→ Task item: If a line of the records contains the string "Tweets", copy it out.

(Stored data)
== Segment start ==

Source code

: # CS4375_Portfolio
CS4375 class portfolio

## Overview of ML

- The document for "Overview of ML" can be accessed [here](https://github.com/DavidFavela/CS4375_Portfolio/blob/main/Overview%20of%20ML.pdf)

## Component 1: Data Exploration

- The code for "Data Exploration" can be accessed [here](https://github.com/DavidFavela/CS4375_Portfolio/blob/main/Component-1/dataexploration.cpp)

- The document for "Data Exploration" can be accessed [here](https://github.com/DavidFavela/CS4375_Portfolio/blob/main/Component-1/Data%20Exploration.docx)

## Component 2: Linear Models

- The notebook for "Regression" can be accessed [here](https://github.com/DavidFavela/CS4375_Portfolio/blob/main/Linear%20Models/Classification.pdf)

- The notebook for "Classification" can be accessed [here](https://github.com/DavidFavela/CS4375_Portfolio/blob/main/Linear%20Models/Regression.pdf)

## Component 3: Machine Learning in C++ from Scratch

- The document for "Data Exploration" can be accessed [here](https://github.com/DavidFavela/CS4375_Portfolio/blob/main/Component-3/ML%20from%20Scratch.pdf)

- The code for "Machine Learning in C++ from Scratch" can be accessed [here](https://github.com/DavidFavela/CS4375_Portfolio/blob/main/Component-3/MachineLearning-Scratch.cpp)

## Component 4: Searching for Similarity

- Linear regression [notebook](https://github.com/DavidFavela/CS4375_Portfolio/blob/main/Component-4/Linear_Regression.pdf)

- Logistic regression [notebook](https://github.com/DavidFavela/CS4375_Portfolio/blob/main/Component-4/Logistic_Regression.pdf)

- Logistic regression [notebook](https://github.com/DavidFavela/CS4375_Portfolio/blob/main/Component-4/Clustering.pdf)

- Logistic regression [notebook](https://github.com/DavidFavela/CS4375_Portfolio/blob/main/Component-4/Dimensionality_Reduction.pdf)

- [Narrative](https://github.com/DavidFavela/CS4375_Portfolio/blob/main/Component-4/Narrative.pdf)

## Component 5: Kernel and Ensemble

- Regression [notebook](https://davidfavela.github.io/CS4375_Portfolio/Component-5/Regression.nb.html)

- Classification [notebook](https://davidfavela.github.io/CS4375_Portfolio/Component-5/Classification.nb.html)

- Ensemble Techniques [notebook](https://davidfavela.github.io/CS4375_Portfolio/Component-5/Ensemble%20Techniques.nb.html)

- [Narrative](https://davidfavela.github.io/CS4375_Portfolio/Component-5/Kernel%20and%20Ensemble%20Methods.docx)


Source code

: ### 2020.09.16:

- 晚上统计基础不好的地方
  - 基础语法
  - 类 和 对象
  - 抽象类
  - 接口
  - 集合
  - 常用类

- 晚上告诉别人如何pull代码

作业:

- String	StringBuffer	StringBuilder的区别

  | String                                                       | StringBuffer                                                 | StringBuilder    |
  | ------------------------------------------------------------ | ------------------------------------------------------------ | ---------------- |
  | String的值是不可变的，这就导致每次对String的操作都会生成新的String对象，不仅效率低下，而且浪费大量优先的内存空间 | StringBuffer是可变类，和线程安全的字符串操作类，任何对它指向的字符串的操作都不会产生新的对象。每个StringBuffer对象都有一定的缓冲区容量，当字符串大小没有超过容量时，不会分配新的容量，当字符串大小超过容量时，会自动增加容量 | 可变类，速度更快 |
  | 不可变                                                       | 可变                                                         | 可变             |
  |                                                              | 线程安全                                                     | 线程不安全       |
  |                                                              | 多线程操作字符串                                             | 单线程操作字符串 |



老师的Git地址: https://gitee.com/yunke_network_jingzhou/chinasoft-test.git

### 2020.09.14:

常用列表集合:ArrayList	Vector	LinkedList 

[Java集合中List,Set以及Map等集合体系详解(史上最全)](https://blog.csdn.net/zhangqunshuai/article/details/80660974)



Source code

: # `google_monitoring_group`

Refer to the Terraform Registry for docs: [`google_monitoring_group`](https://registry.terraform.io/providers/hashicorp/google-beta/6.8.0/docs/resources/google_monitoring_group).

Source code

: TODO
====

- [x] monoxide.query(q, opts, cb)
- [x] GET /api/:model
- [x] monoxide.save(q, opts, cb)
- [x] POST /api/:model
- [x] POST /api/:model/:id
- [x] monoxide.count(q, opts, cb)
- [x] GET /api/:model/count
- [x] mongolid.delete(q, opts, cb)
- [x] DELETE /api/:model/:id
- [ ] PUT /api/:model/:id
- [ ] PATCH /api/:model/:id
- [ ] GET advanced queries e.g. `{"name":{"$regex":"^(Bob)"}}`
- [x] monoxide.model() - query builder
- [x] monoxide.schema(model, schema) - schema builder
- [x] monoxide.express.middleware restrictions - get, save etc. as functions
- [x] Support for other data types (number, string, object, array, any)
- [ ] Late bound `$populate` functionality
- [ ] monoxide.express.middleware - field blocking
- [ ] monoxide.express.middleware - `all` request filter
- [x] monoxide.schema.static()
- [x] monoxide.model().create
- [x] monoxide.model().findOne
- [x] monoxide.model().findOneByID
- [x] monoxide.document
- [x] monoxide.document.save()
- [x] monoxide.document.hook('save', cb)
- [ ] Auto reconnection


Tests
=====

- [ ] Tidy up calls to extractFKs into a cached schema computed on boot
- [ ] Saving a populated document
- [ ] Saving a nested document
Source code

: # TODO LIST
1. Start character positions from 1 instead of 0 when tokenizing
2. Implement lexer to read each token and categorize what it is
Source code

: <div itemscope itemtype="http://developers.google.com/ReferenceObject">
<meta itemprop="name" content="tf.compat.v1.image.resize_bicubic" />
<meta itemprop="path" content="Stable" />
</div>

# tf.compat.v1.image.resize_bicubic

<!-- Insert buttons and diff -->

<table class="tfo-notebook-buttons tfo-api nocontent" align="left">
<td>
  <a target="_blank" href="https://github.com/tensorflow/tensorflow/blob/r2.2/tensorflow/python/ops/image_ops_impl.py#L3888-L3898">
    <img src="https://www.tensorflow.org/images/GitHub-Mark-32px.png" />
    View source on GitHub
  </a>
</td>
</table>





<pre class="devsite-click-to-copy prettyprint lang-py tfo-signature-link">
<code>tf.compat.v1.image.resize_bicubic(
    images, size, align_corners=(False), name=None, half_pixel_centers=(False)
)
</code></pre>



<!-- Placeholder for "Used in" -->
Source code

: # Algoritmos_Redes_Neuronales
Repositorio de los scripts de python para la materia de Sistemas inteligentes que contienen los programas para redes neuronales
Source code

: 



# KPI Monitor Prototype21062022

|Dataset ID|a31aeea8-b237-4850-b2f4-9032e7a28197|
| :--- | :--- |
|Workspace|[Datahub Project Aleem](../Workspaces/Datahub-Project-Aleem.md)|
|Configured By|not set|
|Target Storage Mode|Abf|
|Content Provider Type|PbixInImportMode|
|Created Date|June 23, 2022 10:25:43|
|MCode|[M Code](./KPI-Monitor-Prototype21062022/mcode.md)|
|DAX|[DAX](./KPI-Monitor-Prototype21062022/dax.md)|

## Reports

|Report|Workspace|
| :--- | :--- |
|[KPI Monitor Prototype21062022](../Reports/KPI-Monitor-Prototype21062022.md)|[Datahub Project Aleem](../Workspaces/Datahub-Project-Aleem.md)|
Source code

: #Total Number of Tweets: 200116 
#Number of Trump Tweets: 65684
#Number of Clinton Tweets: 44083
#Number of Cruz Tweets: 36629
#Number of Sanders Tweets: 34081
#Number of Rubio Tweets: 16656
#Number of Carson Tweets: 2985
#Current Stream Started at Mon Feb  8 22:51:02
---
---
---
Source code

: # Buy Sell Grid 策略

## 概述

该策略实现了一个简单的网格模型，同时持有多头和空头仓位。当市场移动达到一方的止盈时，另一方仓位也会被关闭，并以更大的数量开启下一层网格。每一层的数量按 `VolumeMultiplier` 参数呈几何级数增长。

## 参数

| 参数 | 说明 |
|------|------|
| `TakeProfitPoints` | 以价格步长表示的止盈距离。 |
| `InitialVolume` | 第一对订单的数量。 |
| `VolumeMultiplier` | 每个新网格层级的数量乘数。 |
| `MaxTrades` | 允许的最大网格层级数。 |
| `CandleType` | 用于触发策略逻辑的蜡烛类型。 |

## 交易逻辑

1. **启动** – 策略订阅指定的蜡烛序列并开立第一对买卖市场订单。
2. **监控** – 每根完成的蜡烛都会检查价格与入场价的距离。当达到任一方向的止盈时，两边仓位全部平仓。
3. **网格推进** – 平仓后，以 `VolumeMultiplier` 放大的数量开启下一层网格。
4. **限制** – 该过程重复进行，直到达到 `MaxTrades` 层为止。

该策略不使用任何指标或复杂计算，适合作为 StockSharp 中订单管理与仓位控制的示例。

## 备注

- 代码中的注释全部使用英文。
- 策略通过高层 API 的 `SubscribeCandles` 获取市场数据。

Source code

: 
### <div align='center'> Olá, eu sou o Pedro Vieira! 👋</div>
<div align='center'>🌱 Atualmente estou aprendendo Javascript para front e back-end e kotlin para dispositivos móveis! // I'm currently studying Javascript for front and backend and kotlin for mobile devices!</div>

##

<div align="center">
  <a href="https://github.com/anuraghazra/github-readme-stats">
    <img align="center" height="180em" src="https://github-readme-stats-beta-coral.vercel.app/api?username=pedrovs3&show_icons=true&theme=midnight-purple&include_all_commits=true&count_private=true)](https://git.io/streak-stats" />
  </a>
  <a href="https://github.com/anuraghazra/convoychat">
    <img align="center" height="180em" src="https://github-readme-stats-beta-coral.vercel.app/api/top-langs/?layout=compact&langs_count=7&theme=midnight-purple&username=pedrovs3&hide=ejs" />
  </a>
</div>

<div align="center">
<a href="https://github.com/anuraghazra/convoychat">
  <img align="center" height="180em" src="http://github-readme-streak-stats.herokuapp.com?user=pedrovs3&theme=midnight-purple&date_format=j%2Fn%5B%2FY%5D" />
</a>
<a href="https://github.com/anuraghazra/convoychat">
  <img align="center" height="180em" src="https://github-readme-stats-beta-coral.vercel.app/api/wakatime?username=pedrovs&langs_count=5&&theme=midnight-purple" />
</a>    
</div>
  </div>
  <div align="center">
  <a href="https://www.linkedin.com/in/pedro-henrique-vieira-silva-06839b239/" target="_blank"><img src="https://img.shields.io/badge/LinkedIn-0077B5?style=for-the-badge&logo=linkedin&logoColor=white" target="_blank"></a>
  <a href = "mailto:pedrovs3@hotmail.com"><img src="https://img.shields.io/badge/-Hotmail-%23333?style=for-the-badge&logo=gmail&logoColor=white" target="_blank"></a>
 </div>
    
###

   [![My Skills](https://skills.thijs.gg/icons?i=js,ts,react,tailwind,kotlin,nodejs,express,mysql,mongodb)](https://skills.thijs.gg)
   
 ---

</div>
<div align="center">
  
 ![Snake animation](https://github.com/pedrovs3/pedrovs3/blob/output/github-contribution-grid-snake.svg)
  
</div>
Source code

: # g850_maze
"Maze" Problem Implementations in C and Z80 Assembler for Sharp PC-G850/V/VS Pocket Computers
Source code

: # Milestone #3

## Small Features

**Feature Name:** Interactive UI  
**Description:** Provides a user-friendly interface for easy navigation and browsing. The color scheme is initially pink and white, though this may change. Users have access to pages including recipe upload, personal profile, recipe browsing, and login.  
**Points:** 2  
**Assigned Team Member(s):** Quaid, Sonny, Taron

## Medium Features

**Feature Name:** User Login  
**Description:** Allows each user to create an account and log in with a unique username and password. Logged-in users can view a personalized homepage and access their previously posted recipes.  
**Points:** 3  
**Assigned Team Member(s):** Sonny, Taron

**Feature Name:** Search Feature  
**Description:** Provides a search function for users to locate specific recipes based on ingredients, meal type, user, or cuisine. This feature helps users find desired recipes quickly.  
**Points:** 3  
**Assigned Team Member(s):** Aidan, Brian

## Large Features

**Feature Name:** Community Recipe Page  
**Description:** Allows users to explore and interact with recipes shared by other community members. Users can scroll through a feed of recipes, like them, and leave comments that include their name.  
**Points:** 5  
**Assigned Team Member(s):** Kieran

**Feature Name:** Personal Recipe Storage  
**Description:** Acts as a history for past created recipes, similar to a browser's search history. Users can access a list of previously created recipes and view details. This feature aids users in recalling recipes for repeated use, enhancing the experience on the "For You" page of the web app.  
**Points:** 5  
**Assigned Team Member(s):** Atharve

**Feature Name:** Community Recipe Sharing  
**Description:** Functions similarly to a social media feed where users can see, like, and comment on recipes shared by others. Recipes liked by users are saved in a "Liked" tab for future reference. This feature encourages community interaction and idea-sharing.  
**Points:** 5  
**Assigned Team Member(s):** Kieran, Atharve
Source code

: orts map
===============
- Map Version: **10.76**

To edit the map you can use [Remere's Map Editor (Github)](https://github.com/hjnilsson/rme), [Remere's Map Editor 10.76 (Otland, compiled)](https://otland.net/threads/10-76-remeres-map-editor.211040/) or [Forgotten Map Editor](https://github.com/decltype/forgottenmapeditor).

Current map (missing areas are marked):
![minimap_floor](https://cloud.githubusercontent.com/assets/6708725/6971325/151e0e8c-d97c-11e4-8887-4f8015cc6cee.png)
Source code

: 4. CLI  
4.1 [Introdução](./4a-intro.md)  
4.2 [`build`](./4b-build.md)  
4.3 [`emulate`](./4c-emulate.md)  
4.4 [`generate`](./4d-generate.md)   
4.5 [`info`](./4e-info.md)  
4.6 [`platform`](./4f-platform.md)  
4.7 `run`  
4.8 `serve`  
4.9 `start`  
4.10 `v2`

== Segment end ==

→ Solution to this exercise:
: #Total Number of Tweets: 200116 
#Number of Trump Tweets: 65684
#Number of Clinton Tweets: 44083
#Number of Cruz Tweets: 36629
#Number of Sanders Tweets: 34081
#Number of Rubio Tweets: 16656
#Number of Carson Tweets: 2985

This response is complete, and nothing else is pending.